The records Start Marker

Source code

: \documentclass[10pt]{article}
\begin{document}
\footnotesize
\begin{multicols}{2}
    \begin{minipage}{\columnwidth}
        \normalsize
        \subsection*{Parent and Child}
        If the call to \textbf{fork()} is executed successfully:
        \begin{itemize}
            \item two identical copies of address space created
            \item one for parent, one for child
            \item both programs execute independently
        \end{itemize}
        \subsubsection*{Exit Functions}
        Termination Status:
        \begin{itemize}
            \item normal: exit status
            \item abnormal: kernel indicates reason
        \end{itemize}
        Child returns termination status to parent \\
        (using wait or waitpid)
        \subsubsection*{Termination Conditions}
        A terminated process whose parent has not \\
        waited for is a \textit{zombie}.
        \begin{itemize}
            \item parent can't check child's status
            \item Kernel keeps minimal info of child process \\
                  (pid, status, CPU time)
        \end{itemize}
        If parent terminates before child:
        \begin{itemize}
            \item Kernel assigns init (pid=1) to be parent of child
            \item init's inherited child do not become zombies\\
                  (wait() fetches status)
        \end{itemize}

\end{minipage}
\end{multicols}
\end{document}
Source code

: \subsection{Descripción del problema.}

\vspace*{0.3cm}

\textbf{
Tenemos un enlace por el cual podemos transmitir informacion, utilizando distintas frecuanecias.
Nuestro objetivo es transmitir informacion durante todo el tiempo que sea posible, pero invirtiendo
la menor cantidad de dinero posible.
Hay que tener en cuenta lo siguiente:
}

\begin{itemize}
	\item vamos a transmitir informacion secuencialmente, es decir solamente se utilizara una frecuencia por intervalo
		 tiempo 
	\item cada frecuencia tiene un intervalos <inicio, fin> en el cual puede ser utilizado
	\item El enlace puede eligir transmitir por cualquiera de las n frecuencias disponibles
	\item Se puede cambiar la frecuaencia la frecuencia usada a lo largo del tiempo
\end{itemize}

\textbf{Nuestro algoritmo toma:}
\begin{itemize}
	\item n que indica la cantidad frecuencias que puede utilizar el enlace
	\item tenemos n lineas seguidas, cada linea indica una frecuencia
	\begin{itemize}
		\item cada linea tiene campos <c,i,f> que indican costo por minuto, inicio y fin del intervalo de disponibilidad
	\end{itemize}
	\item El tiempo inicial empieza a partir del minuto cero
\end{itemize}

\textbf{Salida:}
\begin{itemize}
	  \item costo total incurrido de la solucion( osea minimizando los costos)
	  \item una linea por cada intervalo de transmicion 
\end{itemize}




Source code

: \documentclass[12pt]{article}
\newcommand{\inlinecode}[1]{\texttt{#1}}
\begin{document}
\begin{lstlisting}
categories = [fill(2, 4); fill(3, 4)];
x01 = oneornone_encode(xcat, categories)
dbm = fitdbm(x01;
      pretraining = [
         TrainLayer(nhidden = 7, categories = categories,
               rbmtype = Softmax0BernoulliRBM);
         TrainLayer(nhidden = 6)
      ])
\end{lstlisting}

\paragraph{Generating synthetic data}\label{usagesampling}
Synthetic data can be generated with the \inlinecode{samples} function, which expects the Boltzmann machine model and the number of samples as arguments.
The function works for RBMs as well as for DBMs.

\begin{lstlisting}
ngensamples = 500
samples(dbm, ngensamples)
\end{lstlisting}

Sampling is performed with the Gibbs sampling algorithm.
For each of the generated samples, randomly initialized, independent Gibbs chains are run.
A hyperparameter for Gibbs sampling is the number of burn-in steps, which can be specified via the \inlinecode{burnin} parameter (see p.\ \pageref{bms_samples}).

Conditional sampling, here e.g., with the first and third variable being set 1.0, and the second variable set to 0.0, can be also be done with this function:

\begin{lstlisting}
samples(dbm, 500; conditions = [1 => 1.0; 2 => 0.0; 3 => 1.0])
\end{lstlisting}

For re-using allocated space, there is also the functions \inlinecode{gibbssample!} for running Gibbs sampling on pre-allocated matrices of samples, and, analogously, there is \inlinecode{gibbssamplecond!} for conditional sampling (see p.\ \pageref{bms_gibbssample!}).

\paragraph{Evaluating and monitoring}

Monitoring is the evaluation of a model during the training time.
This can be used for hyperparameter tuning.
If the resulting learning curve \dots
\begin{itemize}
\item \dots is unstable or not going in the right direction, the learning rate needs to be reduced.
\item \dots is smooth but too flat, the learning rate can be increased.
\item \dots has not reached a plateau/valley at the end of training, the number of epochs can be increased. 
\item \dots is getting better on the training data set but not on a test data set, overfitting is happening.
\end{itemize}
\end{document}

The records End Marker
The records Start Marker

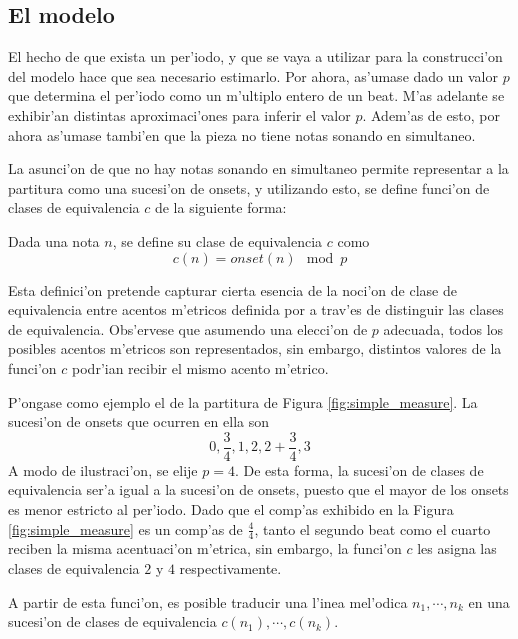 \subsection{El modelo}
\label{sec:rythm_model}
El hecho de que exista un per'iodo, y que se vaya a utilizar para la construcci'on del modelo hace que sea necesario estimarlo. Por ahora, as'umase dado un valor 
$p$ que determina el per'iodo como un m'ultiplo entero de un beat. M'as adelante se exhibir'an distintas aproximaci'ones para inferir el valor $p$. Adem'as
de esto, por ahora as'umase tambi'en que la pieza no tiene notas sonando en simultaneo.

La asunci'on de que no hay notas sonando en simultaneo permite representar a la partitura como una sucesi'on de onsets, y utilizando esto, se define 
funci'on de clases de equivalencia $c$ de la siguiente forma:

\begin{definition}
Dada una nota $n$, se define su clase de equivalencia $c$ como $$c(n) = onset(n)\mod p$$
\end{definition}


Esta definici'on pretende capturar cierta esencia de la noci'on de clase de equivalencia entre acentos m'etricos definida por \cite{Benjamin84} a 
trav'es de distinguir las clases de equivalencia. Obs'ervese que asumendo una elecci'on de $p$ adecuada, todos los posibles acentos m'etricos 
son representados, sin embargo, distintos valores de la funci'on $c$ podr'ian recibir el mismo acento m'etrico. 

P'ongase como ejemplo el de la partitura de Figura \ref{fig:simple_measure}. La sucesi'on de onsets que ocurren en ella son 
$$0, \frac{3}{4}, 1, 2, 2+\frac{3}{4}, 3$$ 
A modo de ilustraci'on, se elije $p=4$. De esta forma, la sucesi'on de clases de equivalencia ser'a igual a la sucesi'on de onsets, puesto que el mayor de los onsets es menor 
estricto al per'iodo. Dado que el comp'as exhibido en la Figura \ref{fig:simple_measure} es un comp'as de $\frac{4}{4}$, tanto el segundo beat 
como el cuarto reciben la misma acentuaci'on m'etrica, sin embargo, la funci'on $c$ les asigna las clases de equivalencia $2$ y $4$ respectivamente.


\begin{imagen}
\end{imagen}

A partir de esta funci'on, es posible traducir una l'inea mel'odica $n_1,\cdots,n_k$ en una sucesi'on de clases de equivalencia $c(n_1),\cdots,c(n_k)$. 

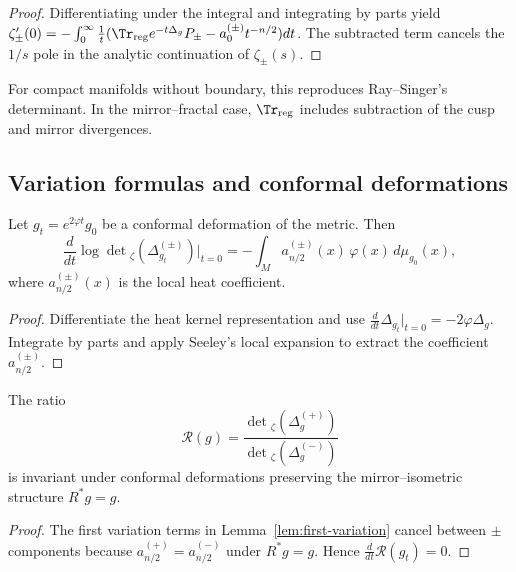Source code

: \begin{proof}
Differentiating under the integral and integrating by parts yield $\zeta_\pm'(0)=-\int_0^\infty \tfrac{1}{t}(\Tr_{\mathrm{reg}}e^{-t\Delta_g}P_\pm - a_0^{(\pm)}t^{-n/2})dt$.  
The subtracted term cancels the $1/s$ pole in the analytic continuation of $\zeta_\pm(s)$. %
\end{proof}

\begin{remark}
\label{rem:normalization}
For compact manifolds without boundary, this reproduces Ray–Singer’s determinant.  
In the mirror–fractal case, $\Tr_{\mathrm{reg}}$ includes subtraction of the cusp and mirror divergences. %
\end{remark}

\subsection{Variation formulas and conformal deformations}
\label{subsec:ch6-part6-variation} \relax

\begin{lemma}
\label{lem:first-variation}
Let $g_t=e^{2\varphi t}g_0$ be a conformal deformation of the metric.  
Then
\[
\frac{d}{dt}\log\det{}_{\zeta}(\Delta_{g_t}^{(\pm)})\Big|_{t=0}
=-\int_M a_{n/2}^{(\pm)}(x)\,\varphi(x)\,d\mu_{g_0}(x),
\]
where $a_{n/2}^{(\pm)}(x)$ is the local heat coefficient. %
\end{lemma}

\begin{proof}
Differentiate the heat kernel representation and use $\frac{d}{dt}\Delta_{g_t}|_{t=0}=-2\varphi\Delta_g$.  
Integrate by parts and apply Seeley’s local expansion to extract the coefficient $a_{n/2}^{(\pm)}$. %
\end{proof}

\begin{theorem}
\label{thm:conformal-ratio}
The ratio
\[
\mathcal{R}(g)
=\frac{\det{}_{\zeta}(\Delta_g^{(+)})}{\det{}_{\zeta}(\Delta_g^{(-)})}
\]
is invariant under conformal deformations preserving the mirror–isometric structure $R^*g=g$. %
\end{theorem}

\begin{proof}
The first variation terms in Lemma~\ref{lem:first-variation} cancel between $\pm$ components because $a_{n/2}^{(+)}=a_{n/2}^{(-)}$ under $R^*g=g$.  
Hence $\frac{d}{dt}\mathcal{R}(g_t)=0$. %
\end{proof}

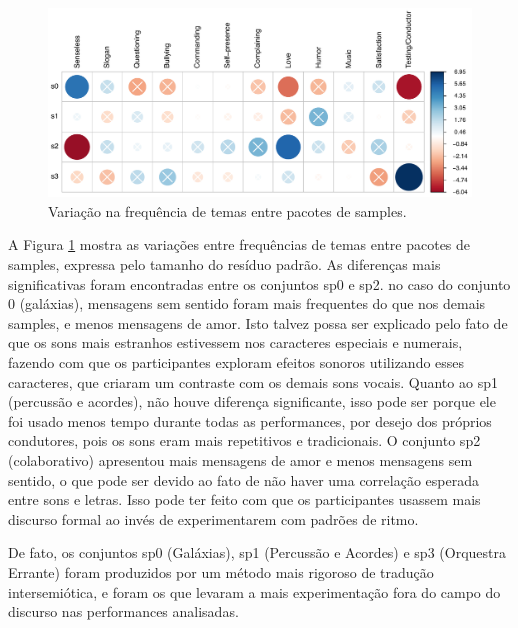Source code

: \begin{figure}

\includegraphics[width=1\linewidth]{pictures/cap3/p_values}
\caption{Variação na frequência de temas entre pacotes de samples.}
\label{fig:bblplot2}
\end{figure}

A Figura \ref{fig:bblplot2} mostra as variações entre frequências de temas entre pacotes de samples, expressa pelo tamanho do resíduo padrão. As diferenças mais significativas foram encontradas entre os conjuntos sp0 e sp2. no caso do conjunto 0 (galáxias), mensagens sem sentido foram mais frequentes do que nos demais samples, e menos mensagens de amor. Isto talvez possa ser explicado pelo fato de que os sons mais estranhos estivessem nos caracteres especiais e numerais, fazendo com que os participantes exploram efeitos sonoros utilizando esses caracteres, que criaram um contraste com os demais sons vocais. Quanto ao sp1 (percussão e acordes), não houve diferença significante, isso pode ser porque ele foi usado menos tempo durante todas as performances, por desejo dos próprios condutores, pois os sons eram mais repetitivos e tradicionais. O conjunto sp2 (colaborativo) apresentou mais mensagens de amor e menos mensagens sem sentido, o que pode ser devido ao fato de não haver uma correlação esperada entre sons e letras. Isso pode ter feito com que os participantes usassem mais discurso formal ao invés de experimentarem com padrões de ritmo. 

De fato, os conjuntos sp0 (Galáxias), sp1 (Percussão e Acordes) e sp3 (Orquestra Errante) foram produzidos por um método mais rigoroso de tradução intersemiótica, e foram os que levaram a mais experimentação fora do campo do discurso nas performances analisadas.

The records End Marker
The records Start Marker

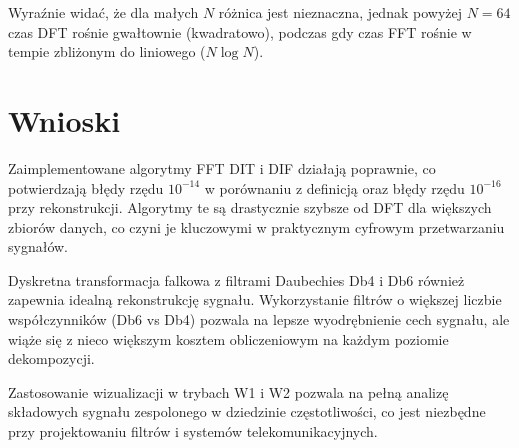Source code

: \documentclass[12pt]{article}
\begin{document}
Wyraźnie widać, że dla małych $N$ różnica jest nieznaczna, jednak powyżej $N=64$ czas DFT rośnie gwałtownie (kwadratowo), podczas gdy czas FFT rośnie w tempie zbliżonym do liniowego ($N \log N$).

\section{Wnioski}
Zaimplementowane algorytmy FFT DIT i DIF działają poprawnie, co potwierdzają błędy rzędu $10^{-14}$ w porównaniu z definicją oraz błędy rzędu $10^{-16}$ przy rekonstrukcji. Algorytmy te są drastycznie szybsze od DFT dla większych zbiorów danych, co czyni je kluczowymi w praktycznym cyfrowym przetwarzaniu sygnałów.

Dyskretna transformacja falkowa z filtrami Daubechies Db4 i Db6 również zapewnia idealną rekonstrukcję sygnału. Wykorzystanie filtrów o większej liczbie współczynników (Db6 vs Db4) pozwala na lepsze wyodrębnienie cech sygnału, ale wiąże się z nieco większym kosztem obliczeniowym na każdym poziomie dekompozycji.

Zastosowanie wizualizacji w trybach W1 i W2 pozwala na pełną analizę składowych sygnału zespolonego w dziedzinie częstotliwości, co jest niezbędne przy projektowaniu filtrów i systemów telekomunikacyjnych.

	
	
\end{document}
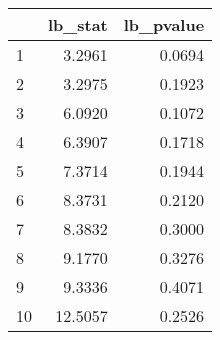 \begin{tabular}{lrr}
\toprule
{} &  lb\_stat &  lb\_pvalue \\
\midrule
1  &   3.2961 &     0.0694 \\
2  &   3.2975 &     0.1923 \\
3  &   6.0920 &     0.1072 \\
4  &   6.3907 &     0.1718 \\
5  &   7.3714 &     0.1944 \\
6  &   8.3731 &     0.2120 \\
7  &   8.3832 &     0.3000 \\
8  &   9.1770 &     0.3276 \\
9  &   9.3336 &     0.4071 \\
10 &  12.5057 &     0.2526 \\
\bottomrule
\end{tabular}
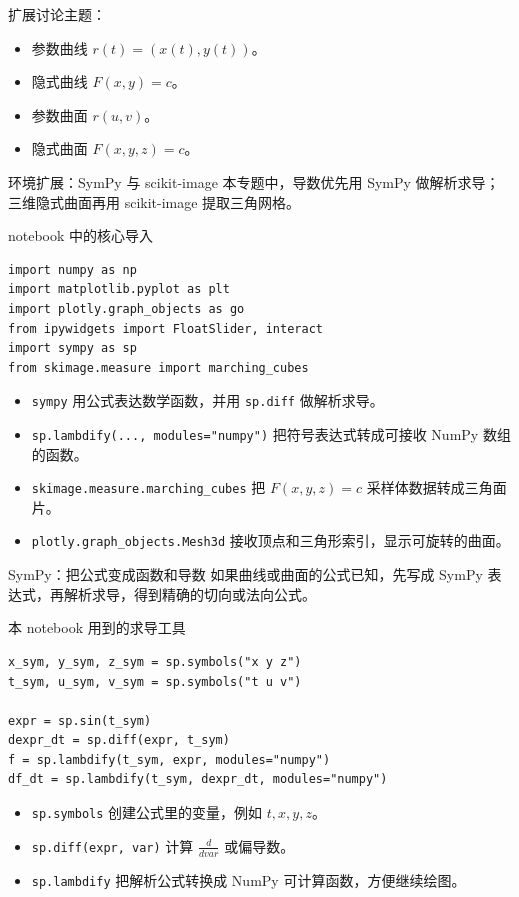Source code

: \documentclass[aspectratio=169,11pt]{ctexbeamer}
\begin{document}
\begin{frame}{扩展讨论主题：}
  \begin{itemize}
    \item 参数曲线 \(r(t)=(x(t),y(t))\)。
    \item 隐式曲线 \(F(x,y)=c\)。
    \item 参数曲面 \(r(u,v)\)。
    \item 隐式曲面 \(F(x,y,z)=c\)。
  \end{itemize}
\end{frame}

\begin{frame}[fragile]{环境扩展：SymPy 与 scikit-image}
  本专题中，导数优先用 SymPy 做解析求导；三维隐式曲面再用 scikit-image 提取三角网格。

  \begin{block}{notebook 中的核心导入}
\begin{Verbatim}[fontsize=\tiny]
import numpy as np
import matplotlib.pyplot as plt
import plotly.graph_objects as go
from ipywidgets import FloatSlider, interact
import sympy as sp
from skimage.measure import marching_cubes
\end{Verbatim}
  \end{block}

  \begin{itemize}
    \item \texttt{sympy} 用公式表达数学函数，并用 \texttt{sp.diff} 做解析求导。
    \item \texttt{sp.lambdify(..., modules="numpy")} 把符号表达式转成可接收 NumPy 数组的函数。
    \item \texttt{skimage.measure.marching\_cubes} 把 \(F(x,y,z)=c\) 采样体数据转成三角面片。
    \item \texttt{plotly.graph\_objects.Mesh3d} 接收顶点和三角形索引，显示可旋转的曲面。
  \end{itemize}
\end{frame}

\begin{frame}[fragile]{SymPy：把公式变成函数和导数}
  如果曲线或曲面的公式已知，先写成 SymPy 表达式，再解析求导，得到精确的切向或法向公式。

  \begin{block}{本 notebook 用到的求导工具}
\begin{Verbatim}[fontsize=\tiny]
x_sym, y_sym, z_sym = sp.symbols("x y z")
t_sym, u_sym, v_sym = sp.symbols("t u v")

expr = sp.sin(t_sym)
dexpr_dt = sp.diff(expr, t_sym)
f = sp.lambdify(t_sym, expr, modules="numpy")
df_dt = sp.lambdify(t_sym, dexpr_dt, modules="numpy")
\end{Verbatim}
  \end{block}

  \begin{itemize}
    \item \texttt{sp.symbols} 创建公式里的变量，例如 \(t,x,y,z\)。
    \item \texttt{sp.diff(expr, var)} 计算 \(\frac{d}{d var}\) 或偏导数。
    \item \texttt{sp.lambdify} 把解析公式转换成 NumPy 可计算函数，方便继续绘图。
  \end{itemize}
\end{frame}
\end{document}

The records End Marker

**Assigned task**
Give the number of lines in the entries that contain the word "scikit", without any other words.

**Answer for the task**
2